(RECORDS SHOWN Opens)

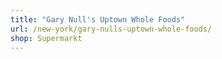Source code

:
 ```yaml
---
title: "Gary Null's Uptown Whole Foods"
url: /new-york/gary-nulls-uptown-whole-foods/
shop: Supermarkt
---
```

(RECORDS SHOWN Closes)

**WHAT IS EXPECTED**
For every line above, produce an exact transcription that omits the images.

**SOLUTION FOR THIS TASK**
Source code

:
 ```yaml
---
title: "Gary Null's Uptown Whole Foods"
url: /new-york/gary-nulls-uptown-whole-foods/
shop: Supermarkt
---
```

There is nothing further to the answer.